> [Exercise goal]
All of the listing should be output exactly, apart from the pictures.

### Given data

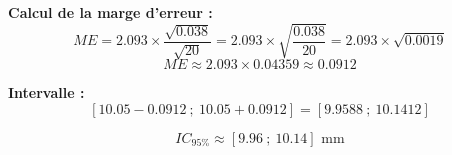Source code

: {\begin{enumerate}
{				\textbf{Calcul de la marge d'erreur :}
				$$ME = 2.093 \times \frac{\sqrt{0.038}}{\sqrt{20}} = 2.093 \times \sqrt{\frac{0.038}{20}} = 2.093 \times \sqrt{0.0019}$$
				$$ME \approx 2.093 \times 0.04359 \approx 0.0912$$
				
				\textbf{Intervalle :}
				$$[10.05 - 0.0912 \ ; \ 10.05 + 0.0912] = [9.9588 \ ; \ 10.1412]$$
				
				$$\boxed{IC_{95\%} \approx [9.96 \ ; \ 10.14] \text{ mm}}$$
			}
		\end{enumerate}
	}
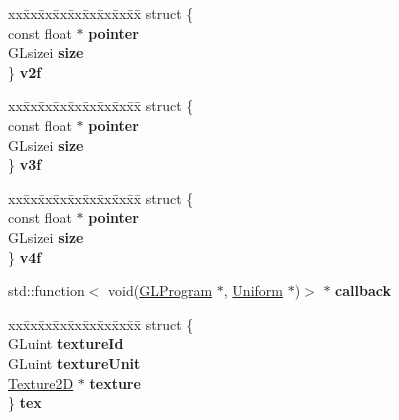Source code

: \begin{DoxyCompactItemize}
\begin{tabbing}
\end{tabbing}\item 
\mbox{\label{unionUniformValue_1_1U_ad8c3aaca5ab14e17b73f4819915b73ec}} 
\begin{tabbing}
xx\=xx\=xx\=xx\=xx\=xx\=xx\=xx\=xx\=\kill
struct \{\\
\>const float $\ast$ {\bfseries pointer}\\
\>GLsizei {\bfseries size}\\
\} {\bfseries v2f}\\

\end{tabbing}\item 
\mbox{\label{unionUniformValue_1_1U_acec9a10628328fe62a2f6e02644cca2a}} 
\begin{tabbing}
xx\=xx\=xx\=xx\=xx\=xx\=xx\=xx\=xx\=\kill
struct \{\\
\>const float $\ast$ {\bfseries pointer}\\
\>GLsizei {\bfseries size}\\
\} {\bfseries v3f}\\

\end{tabbing}\item 
\mbox{\label{unionUniformValue_1_1U_ae562449e3f013eefb49f67d7494d0527}} 
\begin{tabbing}
xx\=xx\=xx\=xx\=xx\=xx\=xx\=xx\=xx\=\kill
struct \{\\
\>const float $\ast$ {\bfseries pointer}\\
\>GLsizei {\bfseries size}\\
\} {\bfseries v4f}\\

\end{tabbing}\item 
\mbox{\label{unionUniformValue_1_1U_a6d48282dd6cc282accecda40b64a8ac3}} 
std\+::function$<$ void(\hyperlink{classGLProgram}{G\+L\+Program} $\ast$, \hyperlink{structUniform}{Uniform} $\ast$)$>$ $\ast$ {\bfseries callback}
\item 
\mbox{\label{unionUniformValue_1_1U_ace6edb196931e5c14f94cfddcd6b4e43}} 
\begin{tabbing}
xx\=xx\=xx\=xx\=xx\=xx\=xx\=xx\=xx\=\kill
struct \{\\
\>GLuint {\bfseries textureId}\\
\>GLuint {\bfseries textureUnit}\\
\>\hyperlink{classTexture2D}{Texture2D} $\ast$ {\bfseries texture}\\
\} {\bfseries tex}\\


\end{tabbing}
\end{DoxyCompactItemize}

######

> [Expected output]
Source code

: {\begin{enumerate}
{				\textbf{Calcul de la marge d'erreur :}
				$$ME = 2.093 \times \frac{\sqrt{0.038}}{\sqrt{20}} = 2.093 \times \sqrt{\frac{0.038}{20}} = 2.093 \times \sqrt{0.0019}$$
				$$ME \approx 2.093 \times 0.04359 \approx 0.0912$$
				
				\textbf{Intervalle :}
				$$[10.05 - 0.0912 \ ; \ 10.05 + 0.0912] = [9.9588 \ ; \ 10.1412]$$
				
				$$\boxed{IC_{95\%} \approx [9.96 \ ; \ 10.14] \text{ mm}}$$
			}
		\end{enumerate}
	}
Source code

: \begin{DoxyCompactItemize}
\begin{tabbing}
\end{tabbing}\item 
\mbox{\label{unionUniformValue_1_1U_ad8c3aaca5ab14e17b73f4819915b73ec}} 
\begin{tabbing}
xx\=xx\=xx\=xx\=xx\=xx\=xx\=xx\=xx\=\kill
struct \{\\
\>const float $\ast$ {\bfseries pointer}\\
\>GLsizei {\bfseries size}\\
\} {\bfseries v2f}\\

\end{tabbing}\item 
\mbox{\label{unionUniformValue_1_1U_acec9a10628328fe62a2f6e02644cca2a}} 
\begin{tabbing}
xx\=xx\=xx\=xx\=xx\=xx\=xx\=xx\=xx\=\kill
struct \{\\
\>const float $\ast$ {\bfseries pointer}\\
\>GLsizei {\bfseries size}\\
\} {\bfseries v3f}\\

\end{tabbing}\item 
\mbox{\label{unionUniformValue_1_1U_ae562449e3f013eefb49f67d7494d0527}} 
\begin{tabbing}
xx\=xx\=xx\=xx\=xx\=xx\=xx\=xx\=xx\=\kill
struct \{\\
\>const float $\ast$ {\bfseries pointer}\\
\>GLsizei {\bfseries size}\\
\} {\bfseries v4f}\\

\end{tabbing}\item 
\mbox{\label{unionUniformValue_1_1U_a6d48282dd6cc282accecda40b64a8ac3}} 
std\+::function$<$ void(\hyperlink{classGLProgram}{G\+L\+Program} $\ast$, \hyperlink{structUniform}{Uniform} $\ast$)$>$ $\ast$ {\bfseries callback}
\item 
\mbox{\label{unionUniformValue_1_1U_ace6edb196931e5c14f94cfddcd6b4e43}} 
\begin{tabbing}
xx\=xx\=xx\=xx\=xx\=xx\=xx\=xx\=xx\=\kill
struct \{\\
\>GLuint {\bfseries textureId}\\
\>GLuint {\bfseries textureUnit}\\
\>\hyperlink{classTexture2D}{Texture2D} $\ast$ {\bfseries texture}\\
\} {\bfseries tex}\\


\end{tabbing}
\end{DoxyCompactItemize}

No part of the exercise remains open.